Parenting is frustrating. And sometimes it’s not even your kids’ fault! Sometimes, you’re your own worst enemy.
Detective Munch loves to swim. He’s had lessons almost every year since he was a baby, but he’s always been scared to dunk his head. Despite several summers spent at Grandma’s pool and on the beach, he still wouldn’t go under.
It bugged me. To a fault.
It wasn’t about my pride; I didn’t care that he was “behind” some of his friends, or behind some of my friends’ kids, who could be seen on Facebook jumping off docks and cannon-balling into swimming pools.

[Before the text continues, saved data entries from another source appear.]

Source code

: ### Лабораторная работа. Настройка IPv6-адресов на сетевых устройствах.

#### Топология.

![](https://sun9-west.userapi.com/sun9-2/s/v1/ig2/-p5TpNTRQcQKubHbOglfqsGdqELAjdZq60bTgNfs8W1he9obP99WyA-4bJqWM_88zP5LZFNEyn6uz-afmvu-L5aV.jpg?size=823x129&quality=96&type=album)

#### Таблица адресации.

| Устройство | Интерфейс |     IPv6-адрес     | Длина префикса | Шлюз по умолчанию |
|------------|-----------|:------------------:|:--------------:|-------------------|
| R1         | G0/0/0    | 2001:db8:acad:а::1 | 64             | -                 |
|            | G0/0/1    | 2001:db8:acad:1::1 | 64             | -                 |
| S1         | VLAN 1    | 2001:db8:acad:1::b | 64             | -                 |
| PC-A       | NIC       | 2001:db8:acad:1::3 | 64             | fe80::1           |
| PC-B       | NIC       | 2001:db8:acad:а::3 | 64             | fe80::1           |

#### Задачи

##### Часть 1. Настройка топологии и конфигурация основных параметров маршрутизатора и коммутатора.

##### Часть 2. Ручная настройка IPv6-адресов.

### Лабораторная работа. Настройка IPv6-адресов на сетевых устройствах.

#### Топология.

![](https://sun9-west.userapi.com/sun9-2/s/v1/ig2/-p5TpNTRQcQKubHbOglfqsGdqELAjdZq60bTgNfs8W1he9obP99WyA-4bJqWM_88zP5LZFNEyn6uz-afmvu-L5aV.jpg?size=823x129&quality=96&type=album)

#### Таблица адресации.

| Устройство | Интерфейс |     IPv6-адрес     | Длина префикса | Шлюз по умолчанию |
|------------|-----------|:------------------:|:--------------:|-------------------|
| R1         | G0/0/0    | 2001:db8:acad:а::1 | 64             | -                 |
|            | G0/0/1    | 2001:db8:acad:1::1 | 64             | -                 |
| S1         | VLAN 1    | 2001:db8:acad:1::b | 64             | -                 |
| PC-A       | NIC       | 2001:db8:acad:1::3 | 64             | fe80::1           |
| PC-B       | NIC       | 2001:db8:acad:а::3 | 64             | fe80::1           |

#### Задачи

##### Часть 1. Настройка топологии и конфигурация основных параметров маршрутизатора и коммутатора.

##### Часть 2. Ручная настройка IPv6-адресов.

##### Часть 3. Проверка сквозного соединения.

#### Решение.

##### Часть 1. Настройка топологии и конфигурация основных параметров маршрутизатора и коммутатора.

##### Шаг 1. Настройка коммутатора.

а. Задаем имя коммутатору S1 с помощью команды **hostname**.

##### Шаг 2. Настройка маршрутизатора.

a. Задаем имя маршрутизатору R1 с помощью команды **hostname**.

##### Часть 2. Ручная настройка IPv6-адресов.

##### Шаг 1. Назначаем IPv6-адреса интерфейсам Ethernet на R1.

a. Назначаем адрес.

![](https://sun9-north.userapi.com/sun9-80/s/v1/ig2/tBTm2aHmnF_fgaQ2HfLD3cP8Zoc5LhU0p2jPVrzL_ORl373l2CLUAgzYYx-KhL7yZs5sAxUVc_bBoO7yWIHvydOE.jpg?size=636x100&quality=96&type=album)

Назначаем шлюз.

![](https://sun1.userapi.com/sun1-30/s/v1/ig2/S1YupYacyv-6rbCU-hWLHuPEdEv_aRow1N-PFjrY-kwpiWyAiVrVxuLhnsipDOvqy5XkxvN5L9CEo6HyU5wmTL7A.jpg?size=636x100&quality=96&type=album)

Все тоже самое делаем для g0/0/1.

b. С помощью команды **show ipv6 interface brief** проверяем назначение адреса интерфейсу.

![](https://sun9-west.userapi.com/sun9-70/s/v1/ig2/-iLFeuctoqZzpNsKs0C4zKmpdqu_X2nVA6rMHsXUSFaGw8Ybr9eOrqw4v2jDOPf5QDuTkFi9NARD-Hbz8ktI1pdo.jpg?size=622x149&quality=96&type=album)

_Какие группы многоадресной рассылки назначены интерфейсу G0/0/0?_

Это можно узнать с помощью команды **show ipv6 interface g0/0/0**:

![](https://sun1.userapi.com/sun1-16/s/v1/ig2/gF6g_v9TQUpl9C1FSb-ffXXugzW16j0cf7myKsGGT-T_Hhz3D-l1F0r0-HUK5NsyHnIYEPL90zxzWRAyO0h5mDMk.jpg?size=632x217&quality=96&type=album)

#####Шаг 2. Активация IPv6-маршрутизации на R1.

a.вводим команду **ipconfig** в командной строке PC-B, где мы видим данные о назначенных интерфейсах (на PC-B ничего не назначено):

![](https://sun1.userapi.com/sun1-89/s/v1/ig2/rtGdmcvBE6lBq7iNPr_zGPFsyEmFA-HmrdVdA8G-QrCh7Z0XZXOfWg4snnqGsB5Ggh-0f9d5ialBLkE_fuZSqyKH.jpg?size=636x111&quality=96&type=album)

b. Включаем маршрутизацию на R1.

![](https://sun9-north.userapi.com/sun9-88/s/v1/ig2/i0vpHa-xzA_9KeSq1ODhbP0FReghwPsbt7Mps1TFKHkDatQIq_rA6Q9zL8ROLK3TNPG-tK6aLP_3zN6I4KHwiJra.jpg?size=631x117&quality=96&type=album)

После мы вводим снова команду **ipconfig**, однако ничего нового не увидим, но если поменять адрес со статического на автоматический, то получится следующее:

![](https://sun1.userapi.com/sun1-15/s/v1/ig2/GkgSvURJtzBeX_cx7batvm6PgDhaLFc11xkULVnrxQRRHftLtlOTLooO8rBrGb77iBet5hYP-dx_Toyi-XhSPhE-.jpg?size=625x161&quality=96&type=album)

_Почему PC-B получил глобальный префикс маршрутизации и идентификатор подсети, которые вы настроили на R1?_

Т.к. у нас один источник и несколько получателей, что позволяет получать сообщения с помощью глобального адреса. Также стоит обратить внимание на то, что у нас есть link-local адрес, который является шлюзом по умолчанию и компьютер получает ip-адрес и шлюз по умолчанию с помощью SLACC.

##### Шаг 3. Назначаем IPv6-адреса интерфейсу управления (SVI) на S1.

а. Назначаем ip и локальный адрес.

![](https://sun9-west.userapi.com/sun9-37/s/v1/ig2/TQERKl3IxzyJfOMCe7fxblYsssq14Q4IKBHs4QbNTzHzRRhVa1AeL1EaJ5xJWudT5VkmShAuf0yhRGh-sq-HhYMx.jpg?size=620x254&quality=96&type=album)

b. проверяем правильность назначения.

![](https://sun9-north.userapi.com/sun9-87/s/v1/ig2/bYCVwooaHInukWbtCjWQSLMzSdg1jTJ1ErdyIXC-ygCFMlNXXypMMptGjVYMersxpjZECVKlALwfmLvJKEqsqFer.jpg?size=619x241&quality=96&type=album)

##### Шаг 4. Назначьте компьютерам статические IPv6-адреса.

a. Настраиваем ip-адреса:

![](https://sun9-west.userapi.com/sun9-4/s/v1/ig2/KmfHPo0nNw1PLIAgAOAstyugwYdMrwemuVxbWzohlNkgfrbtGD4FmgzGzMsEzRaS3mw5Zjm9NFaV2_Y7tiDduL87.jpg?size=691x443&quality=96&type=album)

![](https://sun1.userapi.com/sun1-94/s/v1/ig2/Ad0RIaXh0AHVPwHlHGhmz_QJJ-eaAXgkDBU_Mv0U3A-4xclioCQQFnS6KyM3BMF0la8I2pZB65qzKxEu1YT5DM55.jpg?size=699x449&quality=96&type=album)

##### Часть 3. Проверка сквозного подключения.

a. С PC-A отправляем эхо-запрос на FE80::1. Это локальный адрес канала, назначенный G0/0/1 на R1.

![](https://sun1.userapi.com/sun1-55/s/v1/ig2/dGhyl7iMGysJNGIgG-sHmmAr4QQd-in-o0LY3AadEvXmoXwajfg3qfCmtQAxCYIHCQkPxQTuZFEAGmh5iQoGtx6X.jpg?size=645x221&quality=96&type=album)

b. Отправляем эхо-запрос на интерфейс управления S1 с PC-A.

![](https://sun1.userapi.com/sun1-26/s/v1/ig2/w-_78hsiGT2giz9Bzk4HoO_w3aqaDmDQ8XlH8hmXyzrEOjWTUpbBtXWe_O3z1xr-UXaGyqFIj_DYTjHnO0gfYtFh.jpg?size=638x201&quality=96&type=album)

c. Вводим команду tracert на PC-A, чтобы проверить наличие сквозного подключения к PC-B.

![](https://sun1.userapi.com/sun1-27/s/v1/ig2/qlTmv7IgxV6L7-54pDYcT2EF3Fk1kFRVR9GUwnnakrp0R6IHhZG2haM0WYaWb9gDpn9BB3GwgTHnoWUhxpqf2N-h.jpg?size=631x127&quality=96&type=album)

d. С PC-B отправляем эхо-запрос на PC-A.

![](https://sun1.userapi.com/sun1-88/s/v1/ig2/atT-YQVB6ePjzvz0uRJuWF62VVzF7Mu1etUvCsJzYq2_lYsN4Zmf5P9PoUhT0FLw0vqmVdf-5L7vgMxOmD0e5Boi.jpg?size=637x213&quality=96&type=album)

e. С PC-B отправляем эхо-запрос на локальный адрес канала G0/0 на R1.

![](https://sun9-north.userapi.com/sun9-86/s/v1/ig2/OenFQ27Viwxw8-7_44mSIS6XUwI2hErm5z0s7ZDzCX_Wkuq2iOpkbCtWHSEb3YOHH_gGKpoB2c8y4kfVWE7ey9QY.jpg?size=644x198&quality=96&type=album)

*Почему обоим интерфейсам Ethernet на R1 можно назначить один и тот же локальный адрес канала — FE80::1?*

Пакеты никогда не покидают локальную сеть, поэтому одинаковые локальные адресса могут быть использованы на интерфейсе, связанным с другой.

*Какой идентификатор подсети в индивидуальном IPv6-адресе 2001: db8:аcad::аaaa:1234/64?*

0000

It bugged me because I know how fun it is to go under water, and how much he would love it, and I wanted him to experience that. Swimming isn’t really swimming if you’re not going under!
I tried not to pressure him, tried not to get annoyed when he would freak out at the possibility getting water in his eyes. It wasn’t easy; sometimes my impatience got the best of me. I just couldn’t wait for him to do it, and I couldn’t convince him to. I couldn’t get him past his fear.
I felt like I was blowing it. He knew how eager I am, and it seemed like his awareness of that was only making it worse.
Then, this summer, at Grandma’s, he said he was ready and that he was going to do it. I shrugged and tried to act nonchalant about it; I even let Mom and Buried take him into the pool instead of me.
As I feigned disinterest from the deck, he went under. And before I could give him well-deserved props, he went under again. And again. And again.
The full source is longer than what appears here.